*** The data

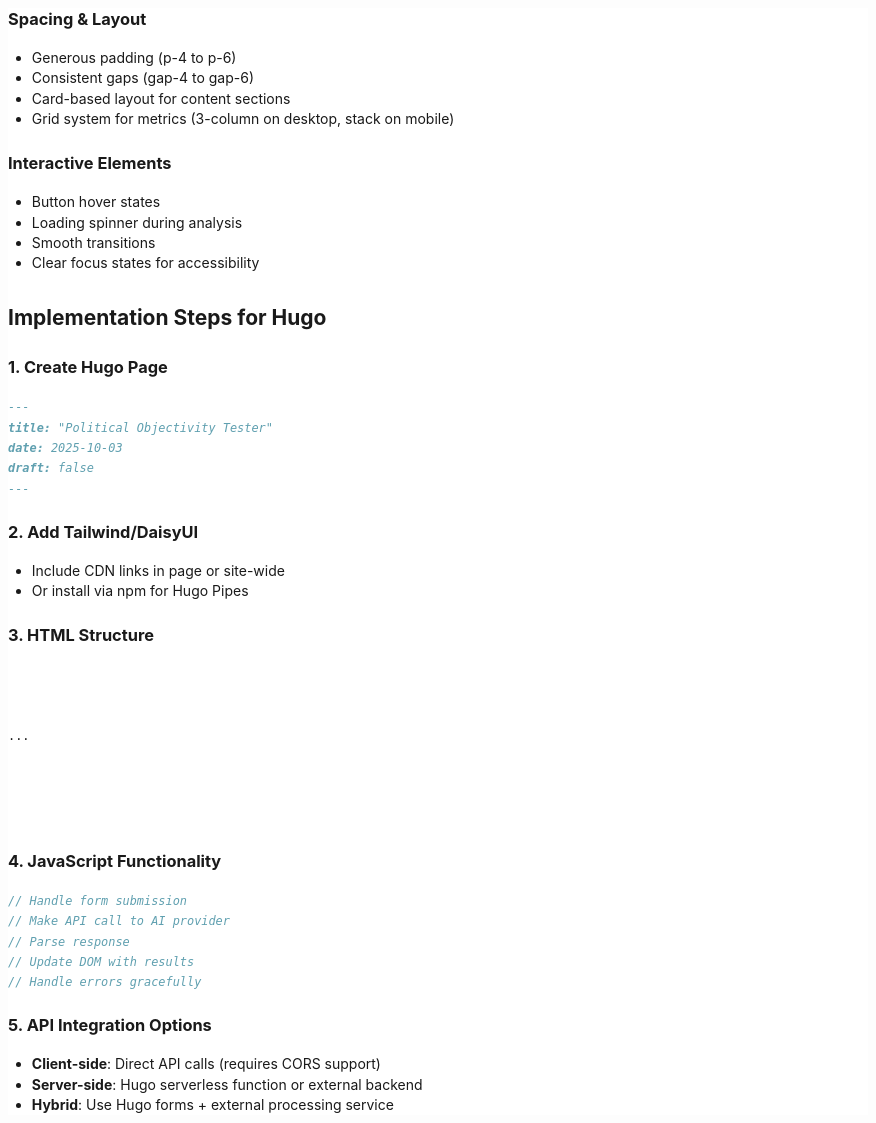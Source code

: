 ### Spacing & Layout
- Generous padding (p-4 to p-6)
- Consistent gaps (gap-4 to gap-6)
- Card-based layout for content sections
- Grid system for metrics (3-column on desktop, stack on mobile)

### Interactive Elements
- Button hover states
- Loading spinner during analysis
- Smooth transitions
- Clear focus states for accessibility

## Implementation Steps for Hugo

### 1. Create Hugo Page
```markdown
---
title: "Political Objectivity Tester"
date: 2025-10-03
draft: false
---
```

### 2. Add Tailwind/DaisyUI
- Include CDN links in page or site-wide
- Or install via npm for Hugo Pipes

### 3. HTML Structure
```html

  
  
...

  
  
  

```

### 4. JavaScript Functionality
```javascript
// Handle form submission
// Make API call to AI provider
// Parse response
// Update DOM with results
// Handle errors gracefully
```

### 5. API Integration Options
- **Client-side**: Direct API calls (requires CORS support)
- **Server-side**: Hugo serverless function or external backend
- **Hybrid**: Use Hugo forms + external processing service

******

- _What to work on_: The exercise is to copy out every line above that has the word "external" in it.

- _Result of the exercise_:
- **Server-side**: Hugo serverless function or external backend
- **Hybrid**: Use Hugo forms + external processing service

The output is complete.